ProRock Engineering dan Debut Indonesia di King of the Hammers


Di tengah kerasnya lanskap gurun berbatu Johnson Valley, sebuah nama dari Indonesia pernah mencatatkan sejarah penting dalam dunia off-road ekstrem. Widodo Teguh, sosok di balik ProRock Engineering Indonesia, menjadi salah satu perwakilan awal Tanah Air yang turun langsung di ajang legendaris King of the Hammers (KOH) pada 2015.

Ajang ini bukan sekadar balapan. KOH dikenal sebagai “the toughest one-day off-road race in the world” sebuah kombinasi brutal antara reli gurun berkecepatan tinggi dan rock crawling teknis di jalur bebatuan raksasa yang menuntut presisi, kekuatan, serta daya tahan ekstrem dari manusia dan mesin.

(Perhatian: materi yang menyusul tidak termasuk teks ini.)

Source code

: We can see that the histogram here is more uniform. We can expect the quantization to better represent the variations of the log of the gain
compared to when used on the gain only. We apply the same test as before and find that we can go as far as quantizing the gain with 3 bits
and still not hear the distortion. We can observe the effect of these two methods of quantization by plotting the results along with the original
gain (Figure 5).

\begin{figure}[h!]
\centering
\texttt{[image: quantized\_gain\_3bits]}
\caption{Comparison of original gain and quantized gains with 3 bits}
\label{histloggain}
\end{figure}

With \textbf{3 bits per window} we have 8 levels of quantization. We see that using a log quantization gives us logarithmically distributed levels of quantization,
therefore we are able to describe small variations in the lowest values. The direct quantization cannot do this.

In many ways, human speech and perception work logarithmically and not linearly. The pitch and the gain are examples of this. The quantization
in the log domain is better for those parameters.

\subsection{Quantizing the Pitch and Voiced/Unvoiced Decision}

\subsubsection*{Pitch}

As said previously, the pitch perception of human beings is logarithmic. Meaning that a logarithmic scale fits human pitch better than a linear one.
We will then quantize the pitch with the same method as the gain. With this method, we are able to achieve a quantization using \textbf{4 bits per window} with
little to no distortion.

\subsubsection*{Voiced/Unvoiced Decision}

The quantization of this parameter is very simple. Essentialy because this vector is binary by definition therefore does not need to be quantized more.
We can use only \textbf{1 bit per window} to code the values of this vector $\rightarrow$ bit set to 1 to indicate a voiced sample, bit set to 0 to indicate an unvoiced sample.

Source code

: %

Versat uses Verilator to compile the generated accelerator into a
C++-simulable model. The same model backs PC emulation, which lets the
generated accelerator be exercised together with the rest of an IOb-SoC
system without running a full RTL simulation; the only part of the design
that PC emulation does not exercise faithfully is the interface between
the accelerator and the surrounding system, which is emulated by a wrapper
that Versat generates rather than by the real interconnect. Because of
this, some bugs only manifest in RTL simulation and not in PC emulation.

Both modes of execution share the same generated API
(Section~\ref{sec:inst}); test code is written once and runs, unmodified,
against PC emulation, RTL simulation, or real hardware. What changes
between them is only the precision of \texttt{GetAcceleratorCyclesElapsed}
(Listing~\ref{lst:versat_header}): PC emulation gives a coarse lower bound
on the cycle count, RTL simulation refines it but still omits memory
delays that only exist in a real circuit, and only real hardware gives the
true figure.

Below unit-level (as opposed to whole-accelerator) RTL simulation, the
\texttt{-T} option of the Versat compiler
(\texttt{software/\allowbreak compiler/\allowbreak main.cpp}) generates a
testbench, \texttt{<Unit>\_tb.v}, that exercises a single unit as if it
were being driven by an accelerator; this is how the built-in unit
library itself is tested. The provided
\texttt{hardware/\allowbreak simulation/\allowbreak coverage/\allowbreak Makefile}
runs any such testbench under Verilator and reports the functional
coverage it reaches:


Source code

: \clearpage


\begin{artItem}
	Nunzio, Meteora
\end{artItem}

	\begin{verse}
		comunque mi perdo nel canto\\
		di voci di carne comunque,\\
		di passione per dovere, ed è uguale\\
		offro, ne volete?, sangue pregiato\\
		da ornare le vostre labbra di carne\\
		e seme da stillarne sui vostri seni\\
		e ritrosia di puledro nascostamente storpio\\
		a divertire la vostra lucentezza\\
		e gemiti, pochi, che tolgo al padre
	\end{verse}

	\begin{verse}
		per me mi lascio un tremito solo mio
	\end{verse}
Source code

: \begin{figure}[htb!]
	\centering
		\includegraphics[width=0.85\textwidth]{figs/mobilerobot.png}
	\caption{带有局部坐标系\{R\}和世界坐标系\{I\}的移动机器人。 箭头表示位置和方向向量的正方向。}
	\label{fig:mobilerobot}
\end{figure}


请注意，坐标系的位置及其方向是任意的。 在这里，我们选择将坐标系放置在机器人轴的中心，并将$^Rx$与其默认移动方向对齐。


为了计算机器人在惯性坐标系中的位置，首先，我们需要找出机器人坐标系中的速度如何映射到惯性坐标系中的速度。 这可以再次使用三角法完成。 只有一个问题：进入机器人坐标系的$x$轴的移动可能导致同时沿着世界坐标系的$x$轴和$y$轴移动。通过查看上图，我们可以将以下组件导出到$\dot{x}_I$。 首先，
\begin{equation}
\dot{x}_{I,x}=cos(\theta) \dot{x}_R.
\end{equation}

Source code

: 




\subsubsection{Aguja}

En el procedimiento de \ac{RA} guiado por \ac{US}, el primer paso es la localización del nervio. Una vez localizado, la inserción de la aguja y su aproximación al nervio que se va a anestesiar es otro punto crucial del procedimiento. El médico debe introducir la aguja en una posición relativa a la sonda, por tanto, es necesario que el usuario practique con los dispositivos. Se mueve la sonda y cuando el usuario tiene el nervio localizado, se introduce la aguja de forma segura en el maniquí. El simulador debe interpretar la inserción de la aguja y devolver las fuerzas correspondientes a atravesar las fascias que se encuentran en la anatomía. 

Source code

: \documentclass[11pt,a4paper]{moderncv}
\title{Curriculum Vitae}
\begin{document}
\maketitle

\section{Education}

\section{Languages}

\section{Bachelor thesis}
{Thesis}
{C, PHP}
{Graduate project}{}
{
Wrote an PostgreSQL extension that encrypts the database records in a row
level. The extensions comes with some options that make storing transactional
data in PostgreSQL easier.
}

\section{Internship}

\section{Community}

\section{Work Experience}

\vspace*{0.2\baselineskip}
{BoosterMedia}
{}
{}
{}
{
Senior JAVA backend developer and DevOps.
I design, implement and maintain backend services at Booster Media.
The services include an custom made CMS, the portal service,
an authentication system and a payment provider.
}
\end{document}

Keikutsertaan Widodo Teguh pada 2015 menjadi tonggak penting. Di saat dominasi peserta masih dipegang tim-tim Amerika Serikat dan Eropa, kehadiran Indonesia melalui ProRock Engineering menjadi sinyal bahwa industri modifikasi 4×4 nasional mulai menembus panggung global. Lebih dari sekadar partisipasi, langkah ini merepresentasikan keberanian untuk menguji kemampuan engineering lokal di arena dengan standar tertinggi dunia.

Untuk menghadapi karakter unik KOH, Widodo mengandalkan kendaraan bertipe tubular buggy platform khas dalam kompetisi Ultra4 Racing. Mobil ini dirancang khusus dengan rangka pipa (tube chassis) yang ringan namun sangat rigid, memungkinkan fleksibilitas ekstrem pada sistem suspensi.

Di lintasan, kendaraan harus mampu beradaptasi dalam dua dunia berbeda:

  • Rock Crawling: Menaklukkan jalur batu besar dengan artikulasi suspensi maksimal dan kontrol traksi presisi tinggi 
  • Desert Racing: Melaju dalam kecepatan tinggi di trek gurun terbuka dengan stabilitas dan ketahanan luar biasa

Perpaduan dua karakter ini menjadikan KOH sebagai ujian paling komprehensif bagi kendaraan off-road.

Bagi ProRock Engineering, keikutsertaan ini menjadi lebih dari sekadar kompetisi. Johnson Valley berfungsi sebagai “laboratorium ekstrem” untuk menguji batas teknologi dan desain.

Berbagai aspek krusial diuji langsung di medan sebenarnya, mulai dari:

  • Kekuatan dan daya tahan komponen 
  • Efektivitas sistem suspensi dalam kondisi ekstrem 
  • Ketahanan drivetrain menghadapi kombinasi beban berat dan kecepatan tinggi 
  • Manajemen suhu mesin dalam kondisi gurun yang brutal

Data dan pengalaman dari ajang ini kemudian menjadi fondasi penting dalam pengembangan produk serta solusi teknis yang diterapkan di Indonesia.

Partisipasi Widodo Teguh di King of the Hammers 2015 meninggalkan jejak signifikan bagi dunia off-road nasional. Selain membuka perspektif baru terhadap standar global, juga mendorong peningkatan kualitas rancang bangun kendaraan 4×4 di dalam negeri.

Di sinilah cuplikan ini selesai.